Discovery and Descriptions Beyond Text

Originally published on the Clarify.io blog. View archived copy.

A few weeks ago I talked about how important it was to be able to make the content of audio and video files discoverable by turning them into searchable text.

Today I’d like to take a peek into the future, and consider what we might be able to do if we can extract some of the other dimensions of this media.

Not all data can be represented as text. Images, videos, and audio recordings contain lots of data that is, at best, poorly represented by words. Elvis singing Surrender and birds chirping are two audio examples.

Let’s consider the picture to the right:

Eurasian Hoopoe

Creative Commons 2.0 (by-nc-sa)

“This is a bird.”

“This is a hoopoe.”

“This is a hoopoe sitting on a branch.”

“This is a hoopoe sitting on a branch, bathed in late afternoon sunlight, facing the viewer and its head turned to its right.”

No words can adequately describe that image.

 

We know that reading the lyrics to Surrender won’t come close to conveying the emotions in Elvis’ voice, but we don’t need the King of Rock-and-Roll to teach us that neither intent nor context can be captured in speech as text.

In their book Weekend Language, Andy Craig and Dave Yewman provide a great thought experiment to understand the inadequacy of a textual representation of a recorded sound. They ask us to consider two different recordings of the words “Good morning.

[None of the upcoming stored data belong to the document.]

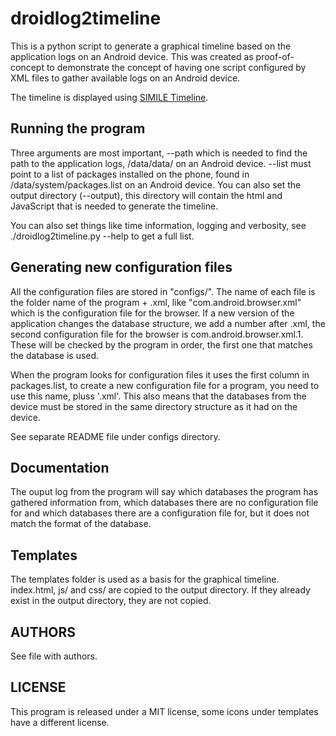 droidlog2timeline
=================

This is a python script to generate a graphical timeline based on the
application logs on an Android device. This was created as proof-of-concept to
demonstrate the concept of having one script configured by XML files to gather
available logs on an Android device.

The timeline is displayed using [SIMILE Timeline](http://www.simile-widgets.org/timeline/).

Running the program
-------------------

Three arguments are most important, --path which is needed to find the path to
the application logs, /data/data/ on an Android device. --list must point to a
list of packages installed on the phone, found in /data/system/packages.list on
an Android device. You can also set the output directory (--output), this
directory will contain the html and JavaScript that is needed to generate the
timeline.

You can also set things like time information, logging and verbosity, see
./droidlog2timeline.py --help to get a full list.

Generating new configuration files
----------------------------------

All the configuration files are stored in "configs/". The name of each file is
the folder name of the program + .xml, like "com.android.browser.xml" which is
the configuration file for the browser. If a new version of the application
changes the database structure, we add a number after .xml, the second
configuration file for the browser is com.android.browser.xml.1. These will be
checked by the program in order, the first one that matches the database is
used.

When the program looks for configuration files it uses the first column in
packages.list, to create a new configuration file for a program, you need to
use this name, pluss '.xml'. This also means that the databases from the device
must be stored in the same directory structure as it had on the device.

See separate README file under configs directory.

Documentation
-------------

The ouput log from the program will say which databases the program has
gathered information from, which databases there are no configuration file for
and which databases there are a configuration file for, but it does not match
the format of the database.

Templates
---------

The templates folder is used as a basis for the graphical timeline. index.html,
js/ and css/ are copied to the output directory. If they already exist in the
output directory, they are not copied.

AUTHORS
-------

See file with authors.

LICENSE
-------

This program is released under a MIT license, some icons under templates have a
different license.
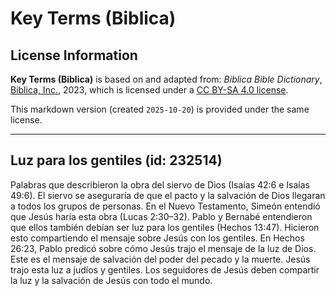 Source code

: # Key Terms (Biblica)

## License Information

**Key Terms (Biblica)** is based on and adapted from: _Biblica Bible Dictionary_, [Biblica, Inc.](https://www.biblica.com/), 2023, which is licensed under a [CC BY-SA 4.0 license](https://creativecommons.org/licenses/by-sa/4.0/legalcode.en).

This markdown version (created `2025-10-20`) is provided under the same license.



--------------------------------

## Luz para los gentiles (id: 232514)

Palabras que describieron la obra del siervo de Dios (Isaías 42:6 e Isaías 49:6\). El siervo se aseguraría de que el pacto y la salvación de Dios llegaran a todos los grupos de personas. En el Nuevo Testamento, Simeón entendió que Jesús haría esta obra (Lucas 2:30–32\). Pablo y Bernabé entendieron que ellos también debían ser luz para los gentiles (Hechos 13:47\). Hicieron esto compartiendo el mensaje sobre Jesús con los gentiles. En Hechos 26:23, Pablo predicó sobre cómo Jesús trajo el mensaje de la luz de Dios. Este es el mensaje de salvación del poder del pecado y la muerte. Jesús trajo esta luz a judíos y gentiles. Los seguidores de Jesús deben compartir la luz y la salvación de Jesús con todo el mundo.


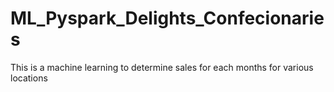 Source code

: # ML_Pyspark_Delights_Confecionaries
This is a machine learning to determine sales for each months for various locations
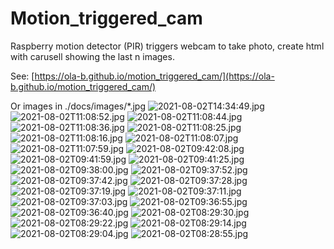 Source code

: # Motion_triggered_cam
Raspberry motion detector (PIR) triggers webcam to take photo, create html with carusell showing the last n images.

See: [https://ola-b.github.io/motion_triggered_cam/](https://ola-b.github.io/motion_triggered_cam/)


Or images in ./docs/images/*.jpg
![2021-08-02T14:34:49.jpg](https://github.com/Ola-B/motion_triggered_cam/blob/main/docs/images/2021-08-02T14:34:49.jpg "2021-08-02T14:34:49.jpg")
![2021-08-02T11:08:52.jpg](https://github.com/Ola-B/motion_triggered_cam/blob/main/docs/images/2021-08-02T11:08:52.jpg "2021-08-02T11:08:52.jpg")
![2021-08-02T11:08:44.jpg](https://github.com/Ola-B/motion_triggered_cam/blob/main/docs/images/2021-08-02T11:08:44.jpg "2021-08-02T11:08:44.jpg")
![2021-08-02T11:08:36.jpg](https://github.com/Ola-B/motion_triggered_cam/blob/main/docs/images/2021-08-02T11:08:36.jpg "2021-08-02T11:08:36.jpg")
![2021-08-02T11:08:25.jpg](https://github.com/Ola-B/motion_triggered_cam/blob/main/docs/images/2021-08-02T11:08:25.jpg "2021-08-02T11:08:25.jpg")
![2021-08-02T11:08:16.jpg](https://github.com/Ola-B/motion_triggered_cam/blob/main/docs/images/2021-08-02T11:08:16.jpg "2021-08-02T11:08:16.jpg")
![2021-08-02T11:08:07.jpg](https://github.com/Ola-B/motion_triggered_cam/blob/main/docs/images/2021-08-02T11:08:07.jpg "2021-08-02T11:08:07.jpg")
![2021-08-02T11:07:59.jpg](https://github.com/Ola-B/motion_triggered_cam/blob/main/docs/images/2021-08-02T11:07:59.jpg "2021-08-02T11:07:59.jpg")
![2021-08-02T09:42:08.jpg](https://github.com/Ola-B/motion_triggered_cam/blob/main/docs/images/2021-08-02T09:42:08.jpg "2021-08-02T09:42:08.jpg")
![2021-08-02T09:41:59.jpg](https://github.com/Ola-B/motion_triggered_cam/blob/main/docs/images/2021-08-02T09:41:59.jpg "2021-08-02T09:41:59.jpg")
![2021-08-02T09:41:25.jpg](https://github.com/Ola-B/motion_triggered_cam/blob/main/docs/images/2021-08-02T09:41:25.jpg "2021-08-02T09:41:25.jpg")
![2021-08-02T09:38:00.jpg](https://github.com/Ola-B/motion_triggered_cam/blob/main/docs/images/2021-08-02T09:38:00.jpg "2021-08-02T09:38:00.jpg")
![2021-08-02T09:37:52.jpg](https://github.com/Ola-B/motion_triggered_cam/blob/main/docs/images/2021-08-02T09:37:52.jpg "2021-08-02T09:37:52.jpg")
![2021-08-02T09:37:42.jpg](https://github.com/Ola-B/motion_triggered_cam/blob/main/docs/images/2021-08-02T09:37:42.jpg "2021-08-02T09:37:42.jpg")
![2021-08-02T09:37:28.jpg](https://github.com/Ola-B/motion_triggered_cam/blob/main/docs/images/2021-08-02T09:37:28.jpg "2021-08-02T09:37:28.jpg")
![2021-08-02T09:37:19.jpg](https://github.com/Ola-B/motion_triggered_cam/blob/main/docs/images/2021-08-02T09:37:19.jpg "2021-08-02T09:37:19.jpg")
![2021-08-02T09:37:11.jpg](https://github.com/Ola-B/motion_triggered_cam/blob/main/docs/images/2021-08-02T09:37:11.jpg "2021-08-02T09:37:11.jpg")
![2021-08-02T09:37:03.jpg](https://github.com/Ola-B/motion_triggered_cam/blob/main/docs/images/2021-08-02T09:37:03.jpg "2021-08-02T09:37:03.jpg")
![2021-08-02T09:36:55.jpg](https://github.com/Ola-B/motion_triggered_cam/blob/main/docs/images/2021-08-02T09:36:55.jpg "2021-08-02T09:36:55.jpg")
![2021-08-02T09:36:40.jpg](https://github.com/Ola-B/motion_triggered_cam/blob/main/docs/images/2021-08-02T09:36:40.jpg "2021-08-02T09:36:40.jpg")
![2021-08-02T08:29:30.jpg](https://github.com/Ola-B/motion_triggered_cam/blob/main/docs/images/2021-08-02T08:29:30.jpg "2021-08-02T08:29:30.jpg")
![2021-08-02T08:29:22.jpg](https://github.com/Ola-B/motion_triggered_cam/blob/main/docs/images/2021-08-02T08:29:22.jpg "2021-08-02T08:29:22.jpg")
![2021-08-02T08:29:14.jpg](https://github.com/Ola-B/motion_triggered_cam/blob/main/docs/images/2021-08-02T08:29:14.jpg "2021-08-02T08:29:14.jpg")
![2021-08-02T08:29:04.jpg](https://github.com/Ola-B/motion_triggered_cam/blob/main/docs/images/2021-08-02T08:29:04.jpg "2021-08-02T08:29:04.jpg")
![2021-08-02T08:28:55.jpg](https://github.com/Ola-B/motion_triggered_cam/blob/main/docs/images/2021-08-02T08:28:55.jpg "2021-08-02T08:28:55.jpg")
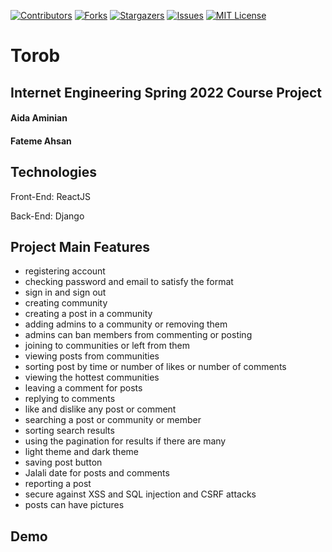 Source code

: [![Contributors][contributors-shield]][contributors-url]
[![Forks][forks-shield]][forks-url]
[![Stargazers][stars-shield]][stars-url]
[![Issues][issues-shield]][issues-url]
[![MIT License][license-shield]][license-url]


# Torob
## Internet Engineering Spring 2022 Course Project
#### Aida Aminian

#### Fateme Ahsan

## Technologies
Front-End: ReactJS

Back-End: Django


## Project Main Features
- registering account
- checking password and email to satisfy the format
- sign in and sign out
- creating community
- creating a post in a community
- adding admins to a community or removing them
- admins can ban members from commenting or posting
- joining to communities or left from them
- viewing posts from communities
- sorting post by time or number of likes or number of comments
- viewing the hottest communities
- leaving a comment for posts
- replying to comments
- like and dislike any post or comment
- searching a post or community or member
- sorting search results
- using the pagination for results if there are many
- light theme and dark theme
- saving post button
- Jalali date for posts and comments
- reporting a post
- secure against XSS and SQL injection and CSRF attacks
- posts can have pictures


## Demo

<!-- ![Image 1](images/01.png)
![Image 2](images/02.png)
![Image 3](images/03.png)
![Image 4](images/04.png)
![Image 5](images/05.png)
![Image 6](images/06.png) -->

<!-- MARKDOWN LINKS & IMAGES -->
<!-- https://www.markdownguide.org/basic-syntax/#reference-style-links -->
[contributors-shield]: https://img.shields.io/github/contributors/aidaaminian/Torob.svg?style=for-the-badge
[contributors-url]: https://github.com/aidaaminian/Torob/graphs/contributors
[forks-shield]: https://img.shields.io/github/forks/aidaaminian/Torob.svg?style=for-the-badge
[forks-url]: https://github.com/aidaaminian/Torob/network/members
[stars-shield]: https://img.shields.io/github/stars/aidaaminian/Torob.svg?style=for-the-badge
[stars-url]: https://github.com/aidaaminian/Torob/stargazers
[issues-shield]: https://img.shields.io/github/issues/aidaaminian/Torob.svg?style=for-the-badge
[issues-url]: https://github.com/aidaaminian/Torob/issues
[license-shield]: https://img.shields.io/github/license/aidaaminian/Torob.svg?style=for-the-badge
[license-url]: https://github.com/aidaaminian/Torob/blob/master/LICENSE.txt
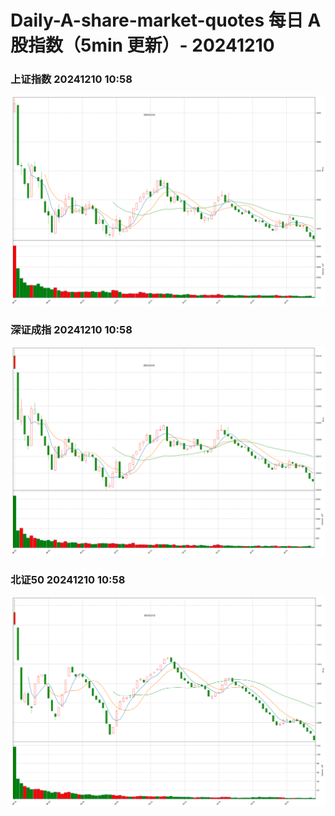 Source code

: 
# Daily-A-share-market-quotes 每日 A 股指数（5min 更新）- 20241210

### 上证指数 20241210 10:58
![](./fig/2024/12/20241210-sh000001.png)

### 深证成指 20241210 10:58
![](./fig/2024/12/20241210-sz399001.png)

### 北证50 20241210 10:58
![](./fig/2024/12/20241210-bj899050.png)
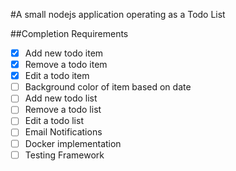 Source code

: #A small nodejs application operating as a Todo List

##Completion Requirements
- [x] Add new todo item
- [x] Remove a todo item
- [x] Edit a todo item
- [ ] Background color of item based on date
- [ ] Add new todo list
- [ ] Remove a todo list
- [ ] Edit a todo list
- [ ] Email Notifications
- [ ] Docker implementation
- [ ] Testing Framework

They ask us to consider how “an annoyingly perky colleague who loves early morning meetings” might have said them, as opposed to “a red-faced boss who’s angry that you’re late for the meeting with clients.” They are completely different, neither adequately represented by the two words spoken.

So how do we extract emotion, intent, and context from recorded sound? How do we extract the thousands of words that can be used to describe a simple image? More importantly, how do we make that data discoverable?

I don’t know yet. This is something we spend a lot of time thinking about at Clarify. In the past 20 years our industry has done a great job of making textual data discoverable. It’s now time to think beyond text and make non-verbal discovery possible.